Tive em tempos a pretensão, entretanto abandonada, de escrever um livro de contos sobre homens e animais que reunia alguns episódios verídicos que fui ouvindo aqui e ali. A linha condutora eram as relações que transcendiam a barreira – real, convencionada ou imaginária – que nos separa das outras espécies. Havia a história dos pescadores chineses que usam corvos marinhos na faina e que para os domesticarem dormem com as crias nas primeiras semanas de vida destas, numa simbiose perfeita; a história de um caseiro que conseguia comunicar com os animais e que nunca tomava banho – certa vez em que foi obrigado a tomar, apanhou uma pneumonia e quase ia desta para melhor; a história de um polvo do Oceanário que se apaixonou pela sua tratadora, que graças aos seus cuidados conseguiu recuperá-lo quando ele se encontrava doente, mas, ao regressar ao seu país, provocou-lhe um desgosto tal que ele fugiu do aquário e acabou por morrer; e ainda a história de um pombo com uma asa partida que foi tratado por uma família mas acabou dentro de uma panela, transformado numa bela canja.
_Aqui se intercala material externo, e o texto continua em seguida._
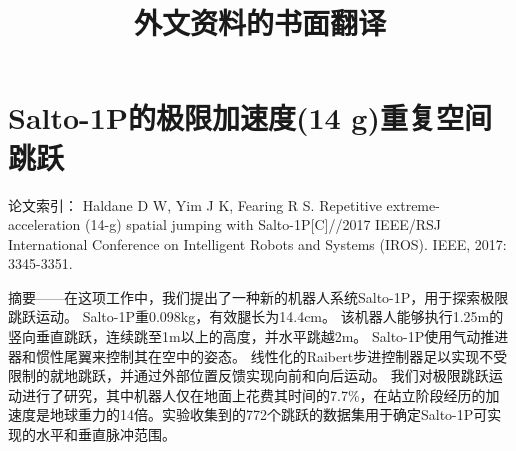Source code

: 
\begin{translation}
\label{cha:translation}

\title{外文资料的书面翻译}

\section{Salto-1P的极限加速度(14 g)重复空间跳跃}
论文索引：
Haldane D W, Yim J K, Fearing R S. Repetitive extreme-acceleration (14-g) spatial jumping with Salto-1P[C]//2017 IEEE/RSJ International Conference on Intelligent Robots and Systems (IROS). IEEE, 2017: 3345-3351.

{\kaishu 摘要——}在这项工作中，我们提出了一种新的机器人系统Salto-1P，用于探索极限跳跃运动。 Salto-1P重0.098kg，有效腿长为14.4cm。 该机器人能够执行1.25m的竖向垂直跳跃，连续跳至1m以上的高度，并水平跳越2m。 Salto-1P使用气动推进器和惯性尾翼来控制其在空中的姿态。 线性化的Raibert步进控制器足以实现不受限制的就地跳跃，并通过外部位置反馈实现向前和向后运动。 我们对极限跳跃运动进行了研究，其中机器人仅在地面上花费其时间的7.7\%，在站立阶段经历的加速度是地球重力的14倍。实验收集到的772个跳跃的数据集用于确定Salto-1P可实现的水平和垂直脉冲范围。

\end{translation}
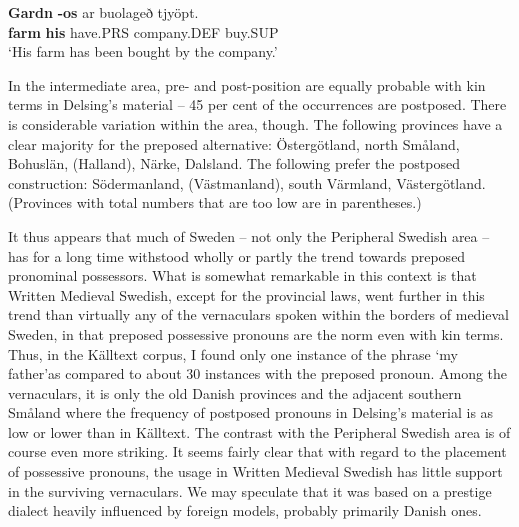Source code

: 

 \ea\label{}
\gll \textbf{Gardn}\textbf{  {}-os} ar  buolageð  tjyöpt.\\


\textbf{farm} \textbf{his} have.PRS  company.DEF  buy.SUP\\

\glt ‘His farm has been bought by the company.’

\z

In the intermediate area, pre- and post-position are equally probable with kin terms in Delsing’s material – 45 per cent of the occurrences are postposed. There is considerable variation within the area, though. The following provinces have a clear majority for the preposed alternative: Östergötland, north Småland, Bohuslän, (Halland), Närke, Dalsland. The following prefer the postposed construction: Södermanland, (Västmanland), south Värmland, Västergötland. (Provinces with total numbers that are too low are in parentheses.)


It thus appears that much of Sweden – not only the Peripheral Swedish area – has for a long time withstood wholly or partly the trend towards preposed pronominal possessors. What is somewhat remarkable in this context is that Written Medieval Swedish, except for the provincial laws, went further in this trend than virtually any of the vernaculars spoken within the borders of medieval Sweden, in that preposed possessive pronouns are the norm even with kin terms. Thus, in the Källtext corpus, I found only one instance of the phrase ‘my father’\textstyleLinguisticExample{ }as compared to about 30 instances with the preposed pronoun. Among the vernaculars, it is only the old Danish provinces and the adjacent southern Småland where the frequency of postposed pronouns in Delsing’s material is as low or lower than in Källtext. The contrast with the Peripheral Swedish area is of course even more striking. It seems fairly clear that with regard to the placement of possessive pronouns, the usage in Written Medieval Swedish has little support in the surviving vernaculars. We may speculate that it was based on a prestige dialect heavily influenced by foreign models, probably primarily Danish ones.

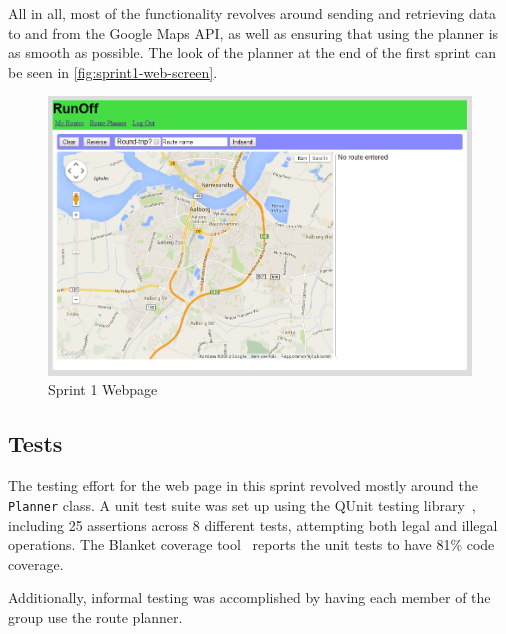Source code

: All in all, most of the functionality revolves around sending and retrieving data to and from the Google Maps \ac{API}, as well as ensuring that using the planner is as smooth as possible. The look of the planner at the end of the first sprint can be seen in \autoref{fig:sprint1-web-screen}.

\begin{figure}[!ht]
	\centering
	\includegraphics[width=\textwidth]{img/webplanner1.png}
	\caption{Sprint 1 Webpage}
	\label{fig:sprint1-web-screen}
\end{figure}

\subsection{Tests}

The testing effort for the web page in this sprint revolved mostly around the \texttt{Planner} class. A unit test suite was set up using the QUnit testing library~\citep{qunit}, including 25 assertions across 8 different tests, attempting both legal and illegal operations. The Blanket coverage tool~\citep{blanketjs} reports the unit tests to have 81\% code coverage.

Additionally, informal testing was accomplished by having each member of the group use the route planner.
Repito: todas estas histórias são reais.
Esqueci-me de referir talvez a mais curiosa, que me contou o meu amigo Jorge Sande Lemos quando trabalhávamos no Mosteiro dos Jerónimos. O seu tio, que julgo que era diretor dos caminhos de ferro de Angola, certa vez em Benguela foi convidado para jantar em casa de um português lá radicado, provavelmente um negociante. Aceitou de bom grado. Mas, p ara que ele não fosse apanhado de surpresa, o homem explicou-lhe que tinha como criado um chimpanzé, se não me engano, que ia servir à mesa. O convidado que não estranhasse – mas, sobretudo, que nunca se risse dele, pois isso poderia levar a um comportamento agressivo por parte do animal. Tanto quanto sei, o chimpanzé serviu mesmo à mesa e até estaria fardado. O convidado comportou-se com a naturalidade possível e a refeição passou-se sem sobressaltos.
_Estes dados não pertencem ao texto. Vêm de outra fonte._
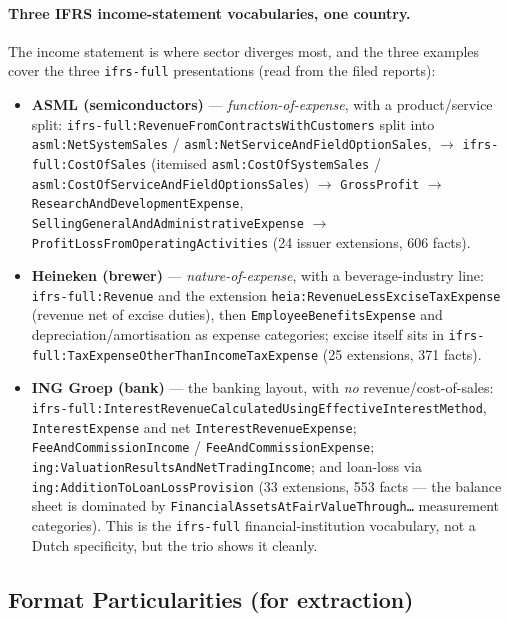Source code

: \documentclass[11pt,a4paper]{report}
\begin{document}
\paragraph{Three IFRS income-statement vocabularies, one country.} The income statement is where sector
diverges most, and the three examples cover the three \texttt{ifrs-full} presentations (read from the filed
reports):
\begin{itemize}[nosep]
  \item \textbf{ASML (semiconductors)} --- \emph{function-of-expense}, with a product/service split:
    \texttt{ifrs-full:RevenueFromContractsWithCustomers} split into \texttt{asml:NetSystemSales} /
    \texttt{asml:NetServiceAndFieldOptionSales}, \(\to\) \texttt{ifrs-full:CostOfSales} (itemised
    \texttt{asml:CostOfSystemSales} / \texttt{asml:CostOfServiceAndFieldOptionsSales}) \(\to\)
    \texttt{GrossProfit} \(\to\) \texttt{ResearchAndDevelopmentExpense},
    \texttt{SellingGeneralAndAdministrativeExpense} \(\to\) \texttt{ProfitLossFromOperatingActivities} (24
    issuer extensions, 606 facts).
  \item \textbf{Heineken (brewer)} --- \emph{nature-of-expense}, with a beverage-industry line:
    \texttt{ifrs-full:Revenue} and the extension \texttt{heia:RevenueLessExciseTaxExpense} (revenue net of
    excise duties), then \texttt{EmployeeBenefitsExpense} and depreciation/amortisation as expense categories;
    excise itself sits in \texttt{ifrs-full:TaxExpenseOtherThanIncomeTaxExpense} (25 extensions, 371 facts).
  \item \textbf{ING Groep (bank)} --- the banking layout, with \emph{no} revenue/cost-of-sales:
    \texttt{ifrs-full:InterestRevenueCalculatedUsingEffectiveInterestMethod}, \texttt{InterestExpense} and net
    \texttt{InterestRevenueExpense}; \texttt{FeeAndCommissionIncome} / \texttt{FeeAndCommissionExpense};
    \texttt{ing:ValuationResultsAndNetTradingIncome}; and loan-loss via
    \texttt{ing:AdditionToLoanLossProvision} (33 extensions, 553 facts --- the balance sheet is dominated by
    \texttt{FinancialAssetsAtFairValueThrough\ldots} measurement categories). This is the \texttt{ifrs-full}
    financial-institution vocabulary, not a Dutch specificity, but the trio shows it cleanly.
\end{itemize}

\subsection{Format Particularities (for extraction)}
\end{document}
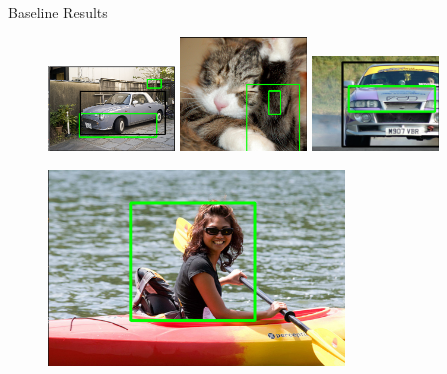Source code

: \documentclass[compress,aspectratio=43]{beamer}
\begin{document}
\begin{frame}{Baseline Results}
{\begin{figure}
		\vspace{3mm}
		\includegraphics[width=0.3\textwidth]{figures/baseline/example4.png}
		\hspace{2mm}
		\includegraphics[width=0.3\textwidth]{figures/baseline/example5.png}
		\hspace{2mm}
		\includegraphics[width=0.3\textwidth]{figures/baseline/example6_cropped.png}
	\end{figure}
}
 {
    \begin{figure}
		\centering
		\includegraphics[width=0.7\textwidth]{figures/baseline/example7.png}
	\end{figure}
}
\end{frame}
\end{document}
Ainda acalentava o projeto de escrever esse livro de contos quando li O Livro de San Michele, de Axel Munthe (1859-1949), o médico e psiquiatra sueco, discípulo de Charcot e de Pasteur, que havia quem considerasse que tinha poderes de cura sobrenaturais. E recordei-me da história do chimpanzé que servia à mesa e do aviso do seu proprietário ao cruzar-me com esta passagem: «Os macacos gostam de rir de nós, mas a menor suspeita de troça da nossa parte irrita-os profundamente. Nunca devemos rir-nos de um macaco, porque não o podem suportar».
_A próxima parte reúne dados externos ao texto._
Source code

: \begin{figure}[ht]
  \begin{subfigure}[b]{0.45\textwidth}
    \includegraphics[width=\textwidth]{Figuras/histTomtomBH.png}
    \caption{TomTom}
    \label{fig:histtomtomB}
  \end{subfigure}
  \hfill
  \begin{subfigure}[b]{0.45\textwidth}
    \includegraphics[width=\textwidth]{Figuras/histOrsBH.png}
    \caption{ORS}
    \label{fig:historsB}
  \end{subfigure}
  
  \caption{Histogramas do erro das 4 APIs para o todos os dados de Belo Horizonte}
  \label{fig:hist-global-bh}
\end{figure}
Um dia, quando entrevistei Maria da Paz, tratadora de primatas do Jardim Zoológico há cerca de trinta anos, perguntei-lhe se era possível um chimpanzé servir à mesa – não que duvidasse da palavra do meu amigo! «Provavelmente teria um chimpanzé vestido como criado e se calhar levou alguma coisa à mesa», respondeu-me. Portanto sim, era possível. Quanto ao facto de os macacos não gostarem que nos riamos deles, tem uma explicação simples: «Há uma coisa que é mostrar os dentes, que para nós é rir e para eles é um comportamento agressivo. ‘Estou-te a mostrar os dentes porque te vou morder. Vê como tenho dentes grandes para te morder’. Portanto, se eu me rir para ele, ele vai-se comportar como com os outros da sua espécie, pode-se tornar agressivo.»
Só tempos mais tarde vim a descobrir que Axel Munthe tinha escrito também um livro chamado Homens e Bichos, o título que eu gostaria de dar ao meu. O médico sueco era um grande amante e defensor dos animais – tendo chegado ao ponto de comprar uma montanha por trás da sua villa em Capri para aí fazer um santuário para os pássaros. Entre os seus animais de estimação contavam-se vários cães e gatos, que passeavvam livremente entre as estátuas da Antiguidade que Munthe também colecionava, uma coruja, um mangusto e até um babuíno chamado Billy. Este, ao contrário do chimpanzé de Benguela, portava-se mal, tinha um problema com o álcool e não consta que servisse à mesa.